→ **Prompt**
With nothing added or dropped, output every record below exactly.

BEGIN

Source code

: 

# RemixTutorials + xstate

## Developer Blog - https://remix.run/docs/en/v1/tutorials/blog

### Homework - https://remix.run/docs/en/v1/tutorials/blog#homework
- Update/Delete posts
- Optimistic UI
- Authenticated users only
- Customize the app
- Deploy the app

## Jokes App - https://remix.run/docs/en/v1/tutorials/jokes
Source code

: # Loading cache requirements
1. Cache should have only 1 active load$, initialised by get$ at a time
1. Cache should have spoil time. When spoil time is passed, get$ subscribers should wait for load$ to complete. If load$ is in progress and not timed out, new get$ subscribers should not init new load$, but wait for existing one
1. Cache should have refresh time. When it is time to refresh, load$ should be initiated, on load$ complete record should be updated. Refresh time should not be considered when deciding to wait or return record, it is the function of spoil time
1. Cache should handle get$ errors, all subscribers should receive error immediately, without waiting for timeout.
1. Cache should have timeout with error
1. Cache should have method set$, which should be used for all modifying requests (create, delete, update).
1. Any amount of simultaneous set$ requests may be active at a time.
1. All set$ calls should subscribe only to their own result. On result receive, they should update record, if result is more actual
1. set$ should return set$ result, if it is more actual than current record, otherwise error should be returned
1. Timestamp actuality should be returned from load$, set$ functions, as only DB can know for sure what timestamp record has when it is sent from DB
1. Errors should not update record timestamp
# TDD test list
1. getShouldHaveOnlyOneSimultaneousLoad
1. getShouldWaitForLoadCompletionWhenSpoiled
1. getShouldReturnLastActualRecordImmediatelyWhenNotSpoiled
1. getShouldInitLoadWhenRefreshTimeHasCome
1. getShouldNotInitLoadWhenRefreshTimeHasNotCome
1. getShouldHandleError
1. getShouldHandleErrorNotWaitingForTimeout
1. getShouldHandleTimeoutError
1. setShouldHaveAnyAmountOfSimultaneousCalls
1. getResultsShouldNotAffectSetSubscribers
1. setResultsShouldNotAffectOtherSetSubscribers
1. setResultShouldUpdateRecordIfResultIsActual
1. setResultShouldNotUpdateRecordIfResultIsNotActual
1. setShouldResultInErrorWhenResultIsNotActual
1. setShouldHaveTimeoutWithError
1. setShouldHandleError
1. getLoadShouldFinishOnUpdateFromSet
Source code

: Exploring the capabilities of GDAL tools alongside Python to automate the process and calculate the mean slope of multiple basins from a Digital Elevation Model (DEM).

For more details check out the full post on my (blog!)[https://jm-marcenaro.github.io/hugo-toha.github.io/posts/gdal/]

END

→ **Task solution**
Source code

: 

# RemixTutorials + xstate

## Developer Blog - https://remix.run/docs/en/v1/tutorials/blog

### Homework - https://remix.run/docs/en/v1/tutorials/blog#homework
- Update/Delete posts
- Optimistic UI
- Authenticated users only
- Customize the app
- Deploy the app

## Jokes App - https://remix.run/docs/en/v1/tutorials/jokes
Source code

: # Loading cache requirements
1. Cache should have only 1 active load$, initialised by get$ at a time
1. Cache should have spoil time. When spoil time is passed, get$ subscribers should wait for load$ to complete. If load$ is in progress and not timed out, new get$ subscribers should not init new load$, but wait for existing one
1. Cache should have refresh time. When it is time to refresh, load$ should be initiated, on load$ complete record should be updated. Refresh time should not be considered when deciding to wait or return record, it is the function of spoil time
1. Cache should handle get$ errors, all subscribers should receive error immediately, without waiting for timeout.
1. Cache should have timeout with error
1. Cache should have method set$, which should be used for all modifying requests (create, delete, update).
1. Any amount of simultaneous set$ requests may be active at a time.
1. All set$ calls should subscribe only to their own result. On result receive, they should update record, if result is more actual
1. set$ should return set$ result, if it is more actual than current record, otherwise error should be returned
1. Timestamp actuality should be returned from load$, set$ functions, as only DB can know for sure what timestamp record has when it is sent from DB
1. Errors should not update record timestamp
# TDD test list
1. getShouldHaveOnlyOneSimultaneousLoad
1. getShouldWaitForLoadCompletionWhenSpoiled
1. getShouldReturnLastActualRecordImmediatelyWhenNotSpoiled
1. getShouldInitLoadWhenRefreshTimeHasCome
1. getShouldNotInitLoadWhenRefreshTimeHasNotCome
1. getShouldHandleError
1. getShouldHandleErrorNotWaitingForTimeout
1. getShouldHandleTimeoutError
1. setShouldHaveAnyAmountOfSimultaneousCalls
1. getResultsShouldNotAffectSetSubscribers
1. setResultsShouldNotAffectOtherSetSubscribers
1. setResultShouldUpdateRecordIfResultIsActual
1. setResultShouldNotUpdateRecordIfResultIsNotActual
1. setShouldResultInErrorWhenResultIsNotActual
1. setShouldHaveTimeoutWithError
1. setShouldHandleError
1. getLoadShouldFinishOnUpdateFromSet
Source code

: Exploring the capabilities of GDAL tools alongside Python to automate the process and calculate the mean slope of multiple basins from a Digital Elevation Model (DEM).

For more details check out the full post on my (blog!)[https://jm-marcenaro.github.io/hugo-toha.github.io/posts/gdal/]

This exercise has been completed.